■ **Work task**: Retype, word for word, every line of the records below starting at the one that contains "- Principal variation requesting." and ending at the one that contains "To connect your"; include both of those lines and nothing more.

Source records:
- Opening Delimiter -
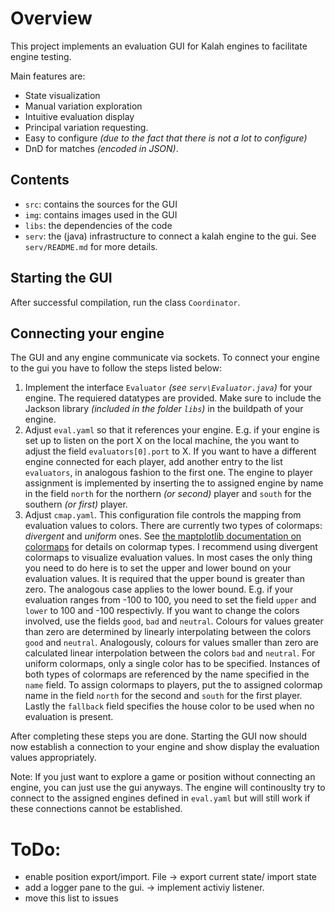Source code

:# Overview
This project implements an evaluation GUI for Kalah engines to facilitate engine testing.

Main features are:
- State visualization
- Manual variation exploration
- Intuitive evaluation display
- Principal variation requesting.
- Easy to configure *(due to the fact that there is not a lot to configure)*
- DnD for matches *(encoded in JSON)*.

## Contents
- `src`: contains the sources for the GUI
- `img`: contains images used in the GUI
- `libs`: the dependencies of the code
- `serv`: the (java) infrastructure to connect a kalah engine to the gui. See `serv/README.md` for more details.

## Starting the GUI
After successful compilation, run the class `Coordinator`.

## Connecting your engine
The GUI and any engine communicate via sockets. 
To connect your engine to the gui you have to follow the steps listed below:
1. Implement the interface `Evaluator` *(see `serv\Evaluator.java`)* for your engine. The requiered datatypes are provided. Make sure to include the Jackson library *(included in the folder `libs`)* in the buildpath of your engine.
2. Adjust `eval.yaml` so that it references your engine. 
E.g. if your engine is set up to listen on the port X on the local machine, the you want to adjust the field `evaluators[0].port` to X.
If you want to have a different engine connected for each player, add another entry to the list `evaluators`, in analogous fashion to the first one.
The engine to player assignment is implemented by inserting the to assigned engine by name in the field `north` for the northern *(or second)* player and `south` for the southern *(or first)* player.
3. Adjust `cmap.yaml`. This configuration file controls the mapping from evaluation values to colors. 
There are currently two types of colormaps: *divergent* and *uniform* ones.
See [the maptplotlib documentation on colormaps](https://matplotlib.org/examples/color/colormaps_reference.html) for details on colormap types.
I recommend using divergent colormaps to visualize evaluation values. 
In most cases the only thing you need to do here is to set the upper and lower bound on your evaluation values. 
It is required that the upper bound is greater than zero. The analogous case applies to the lower bound.
E.g. if your evaluation ranges from -100 to 100, you need to set the field `upper` and `lower` to 100 and -100 respectivly.
If you want to change the colors involved, use the fields `good`, `bad` and `neutral`.
Colours for values greater than zero are determined by linearly interpolating between the colors `good` and `neutral`.
Analogously, colours for values smaller than zero are calculated linear interpolation between the colors `bad` and `neutral`.
For uniform colormaps, only a single color has to be specified.
Instances of both types of colormaps are referenced by the name specified in the `name` field. 
To assign colormaps to players, put the to assigned colormap name in the field `north` for the second and `south` for the first player.
Lastly the `fallback` field specifies the house color to be used when no evaluation is present.

After completing these steps you are done. Starting the GUI now should now establish a connection to your engine and show display the evaluation values appropriately.

Note: If you just want to explore a game or position without connecting an engine, you can just use the gui anyways. 
The engine will continouslty try to connect to the assigned engines defined in `eval.yaml` but will still work if these connections cannot be established.

# ToDo: 
- enable position export/import. File -> export current state/ import state
- add a logger pane to the gui. -> implement activiy listener.
- move this list to issues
- Closing Delimiter -
■ **Task answer**:
- Principal variation requesting.
- Easy to configure *(due to the fact that there is not a lot to configure)*
- DnD for matches *(encoded in JSON)*.

## Contents
- `src`: contains the sources for the GUI
- `img`: contains images used in the GUI
- `libs`: the dependencies of the code
- `serv`: the (java) infrastructure to connect a kalah engine to the gui. See `serv/README.md` for more details.

## Starting the GUI
After successful compilation, run the class `Coordinator`.

## Connecting your engine
The GUI and any engine communicate via sockets. 
To connect your engine to the gui you have to follow the steps listed below:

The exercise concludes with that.